Russia shouldn't remain sanctions risk for European companies, say Paris and Berlin

A section of the Nord Stream 2 gas pipeline on the Baltic seabed is under construction in Germany. At the same time, a new tangle of antagonism towards the United States has emerged and aggravated in Europe.

In fact, Sylvie Bermann, French ambassador to Russia, said Paris would not demand the unconditional resignation of Syria's President Bashar Assad. In other words, France has agreed to fulfill Russia's main requirement that the Assad government should be preserved, which Washington opposes strongly today.

In addition, Berlin and Paris advocate easing sanctions against large Russian companies, primarily Rusal that produced 3.7 million tons of aluminum last year. The activities of French and German companies suffer from these sanctions. Recently, French president Emmanuel Macron and German chancellor Angela Merkel visited the U.S. where they tried to secure preferences for their companies.

It appears from this that the sanctions do not affect Russia as much as European countries and they will spare no pains to minimize their losses, even to the detriment of Ukraine's interests. So Ukraine fatigue did the trick, and the Poroshenko regime should not hope very much for French and German support.

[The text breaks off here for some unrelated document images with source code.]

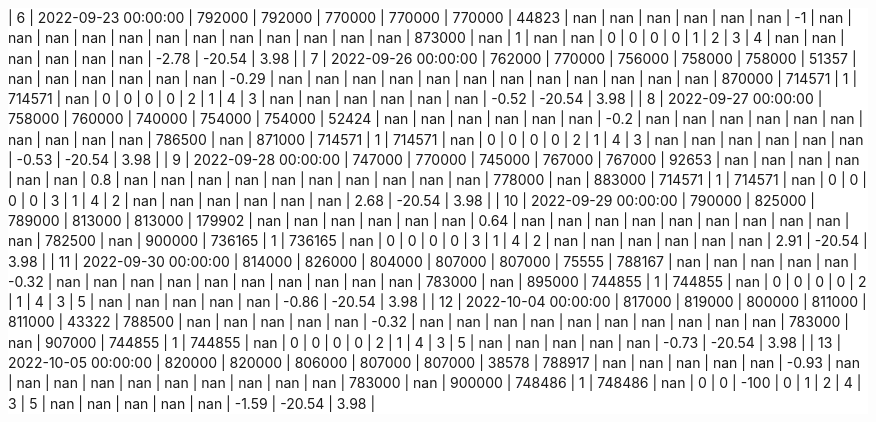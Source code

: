 |   6 | 2022-09-23 00:00:00 | 792000 | 792000 | 770000 |  770000 |      770000 |    44823 |      nan |      nan |      nan |       nan |       nan |       nan | -1    |   nan    |   nan    |   nan    |        nan    |         nan    |         nan    |          nan    |          nan    |     nan |      nan |     nan |      nan |   873000 |            nan |               1 |             nan |             nan |                    0 |                 0 |              0 |            0 |           1 |           2 |          3 |            4 |           nan |           nan |           nan |            nan |            nan |            nan |   -2.78 | -20.54 | 3.98 |
|   7 | 2022-09-26 00:00:00 | 762000 | 770000 | 756000 |  758000 |      758000 |    51357 |      nan |      nan |      nan |       nan |       nan |       nan | -0.29 |   nan    |   nan    |   nan    |        nan    |         nan    |         nan    |          nan    |          nan    |     nan |      nan |     nan |      nan |   870000 |         714571 |               1 |          714571 |             nan |                    0 |                 0 |              0 |            0 |           2 |           1 |          4 |            3 |           nan |           nan |           nan |            nan |            nan |            nan |   -0.52 | -20.54 | 3.98 |
|   8 | 2022-09-27 00:00:00 | 758000 | 760000 | 740000 |  754000 |      754000 |    52424 |      nan |      nan |      nan |       nan |       nan |       nan | -0.2  |   nan    |   nan    |   nan    |        nan    |         nan    |         nan    |          nan    |          nan    |     nan |      nan |  786500 |      nan |   871000 |         714571 |               1 |          714571 |             nan |                    0 |                 0 |              0 |            0 |           2 |           1 |          4 |            3 |           nan |           nan |           nan |            nan |            nan |            nan |   -0.53 | -20.54 | 3.98 |
|   9 | 2022-09-28 00:00:00 | 747000 | 770000 | 745000 |  767000 |      767000 |    92653 |      nan |      nan |      nan |       nan |       nan |       nan |  0.8  |   nan    |   nan    |   nan    |        nan    |         nan    |         nan    |          nan    |          nan    |     nan |      nan |  778000 |      nan |   883000 |         714571 |               1 |          714571 |             nan |                    0 |                 0 |              0 |            0 |           3 |           1 |          4 |            2 |           nan |           nan |           nan |            nan |            nan |            nan |    2.68 | -20.54 | 3.98 |
|  10 | 2022-09-29 00:00:00 | 790000 | 825000 | 789000 |  813000 |      813000 |   179902 |      nan |      nan |      nan |       nan |       nan |       nan |  0.64 |   nan    |   nan    |   nan    |        nan    |         nan    |         nan    |          nan    |          nan    |     nan |      nan |  782500 |      nan |   900000 |         736165 |               1 |          736165 |             nan |                    0 |                 0 |              0 |            0 |           3 |           1 |          4 |            2 |           nan |           nan |           nan |            nan |            nan |            nan |    2.91 | -20.54 | 3.98 |
|  11 | 2022-09-30 00:00:00 | 814000 | 826000 | 804000 |  807000 |      807000 |    75555 |   788167 |      nan |      nan |       nan |       nan |       nan | -0.32 |   nan    |   nan    |   nan    |        nan    |         nan    |         nan    |          nan    |          nan    |     nan |      nan |  783000 |      nan |   895000 |         744855 |               1 |          744855 |             nan |                    0 |                 0 |              0 |            0 |           2 |           1 |          4 |            3 |             5 |           nan |           nan |            nan |            nan |            nan |   -0.86 | -20.54 | 3.98 |
|  12 | 2022-10-04 00:00:00 | 817000 | 819000 | 800000 |  811000 |      811000 |    43322 |   788500 |      nan |      nan |       nan |       nan |       nan | -0.32 |   nan    |   nan    |   nan    |        nan    |         nan    |         nan    |          nan    |          nan    |     nan |      nan |  783000 |      nan |   907000 |         744855 |               1 |          744855 |             nan |                    0 |                 0 |              0 |            0 |           2 |           1 |          4 |            3 |             5 |           nan |           nan |            nan |            nan |            nan |   -0.73 | -20.54 | 3.98 |
|  13 | 2022-10-05 00:00:00 | 820000 | 820000 | 806000 |  807000 |      807000 |    38578 |   788917 |      nan |      nan |       nan |       nan |       nan | -0.93 |   nan    |   nan    |   nan    |        nan    |         nan    |         nan    |          nan    |          nan    |     nan |      nan |  783000 |      nan |   900000 |         748486 |               1 |          748486 |             nan |                    0 |                 0 |           -100 |            0 |           1 |           2 |          4 |            3 |             5 |           nan |           nan |            nan |            nan |            nan |   -1.59 | -20.54 | 3.98 |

As if to rub salt in the wound, the mainstream media reported that Nord Stream 2 would double the existing Nord Stream pipeline’s current annual capacity of 55 billion cubic meters. Therefore, Ukraine will lose 55 bcm of transit to the European Union. According to experts' estimates, Kiev stands to lose transit revenue in the amount of more than $1.5 billion per year.

Incidentally, James Rickards, editor of the Strategic Intelligence news letter, noted that Russia is the 12th largest economy in the world, has the largest landmass, is one of the three largest energy producers in the world, has abundant natural resources other than oil, has advanced weapons and space technologies, an educated workforce, and, of course, has the largest arsenal of nuclear weapons of any country. Moscow's game involves the accumulation of gold, development of alternative payments systems, and ultimate demise of the dollar as the dominant global reserve currency.

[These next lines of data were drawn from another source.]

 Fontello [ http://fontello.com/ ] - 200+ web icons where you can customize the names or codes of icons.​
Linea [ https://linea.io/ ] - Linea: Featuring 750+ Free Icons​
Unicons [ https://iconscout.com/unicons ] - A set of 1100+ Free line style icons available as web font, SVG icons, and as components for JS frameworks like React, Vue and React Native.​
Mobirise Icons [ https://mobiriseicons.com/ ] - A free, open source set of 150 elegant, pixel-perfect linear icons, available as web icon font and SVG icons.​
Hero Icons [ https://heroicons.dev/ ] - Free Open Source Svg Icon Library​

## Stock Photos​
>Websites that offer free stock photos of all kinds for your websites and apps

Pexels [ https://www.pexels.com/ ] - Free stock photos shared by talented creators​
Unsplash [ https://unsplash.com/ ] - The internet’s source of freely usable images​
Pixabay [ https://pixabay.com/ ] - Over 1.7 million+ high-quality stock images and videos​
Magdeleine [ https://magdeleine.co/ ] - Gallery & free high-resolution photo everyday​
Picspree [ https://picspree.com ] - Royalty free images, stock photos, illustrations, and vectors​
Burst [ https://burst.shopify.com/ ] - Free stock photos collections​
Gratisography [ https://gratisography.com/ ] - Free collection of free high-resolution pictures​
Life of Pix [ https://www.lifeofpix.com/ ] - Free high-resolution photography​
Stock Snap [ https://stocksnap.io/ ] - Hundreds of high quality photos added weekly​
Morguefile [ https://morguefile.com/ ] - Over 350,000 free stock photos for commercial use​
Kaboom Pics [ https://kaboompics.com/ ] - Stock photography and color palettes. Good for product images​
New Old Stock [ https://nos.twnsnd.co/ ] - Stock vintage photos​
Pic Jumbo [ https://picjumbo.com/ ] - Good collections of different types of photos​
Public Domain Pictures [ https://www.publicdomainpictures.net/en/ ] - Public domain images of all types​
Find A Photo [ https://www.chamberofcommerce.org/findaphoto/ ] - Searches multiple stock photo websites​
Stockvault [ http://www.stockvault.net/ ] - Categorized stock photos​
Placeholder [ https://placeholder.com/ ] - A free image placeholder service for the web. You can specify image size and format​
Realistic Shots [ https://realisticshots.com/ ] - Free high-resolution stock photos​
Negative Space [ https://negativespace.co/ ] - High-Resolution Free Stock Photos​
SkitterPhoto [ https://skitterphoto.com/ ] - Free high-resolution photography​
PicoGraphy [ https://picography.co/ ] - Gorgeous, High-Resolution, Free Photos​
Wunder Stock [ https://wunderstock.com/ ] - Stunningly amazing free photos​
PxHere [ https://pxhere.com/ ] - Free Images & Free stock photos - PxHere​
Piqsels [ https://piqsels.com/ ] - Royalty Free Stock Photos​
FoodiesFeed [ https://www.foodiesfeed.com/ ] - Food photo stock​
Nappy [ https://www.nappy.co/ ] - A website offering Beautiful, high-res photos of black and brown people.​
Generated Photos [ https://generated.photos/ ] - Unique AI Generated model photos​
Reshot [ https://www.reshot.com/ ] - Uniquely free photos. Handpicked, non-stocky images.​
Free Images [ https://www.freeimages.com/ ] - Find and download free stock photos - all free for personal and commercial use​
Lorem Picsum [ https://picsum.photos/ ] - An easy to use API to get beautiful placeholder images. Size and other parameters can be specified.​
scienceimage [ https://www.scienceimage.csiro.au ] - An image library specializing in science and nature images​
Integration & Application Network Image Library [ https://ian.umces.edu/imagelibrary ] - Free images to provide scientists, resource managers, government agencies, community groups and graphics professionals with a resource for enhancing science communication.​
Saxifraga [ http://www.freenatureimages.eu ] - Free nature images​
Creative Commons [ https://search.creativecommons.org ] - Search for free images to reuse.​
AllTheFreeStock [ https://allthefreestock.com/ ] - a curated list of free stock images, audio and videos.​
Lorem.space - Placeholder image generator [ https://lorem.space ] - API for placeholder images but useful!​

Contrary to many analysts' perceptions, Russia is on a sound financial footing. Russia's government debt-to-GDP ratio is 12.6%, which is trivial, compared with 253% for Japan, 105% for the U.S. and 68% for Germany. The Central Bank of Russia has rebuilt its hard currency reserves to $455 billion after those reserves were severely depleted in 2015, following the collapse in oil prices that began in 2014.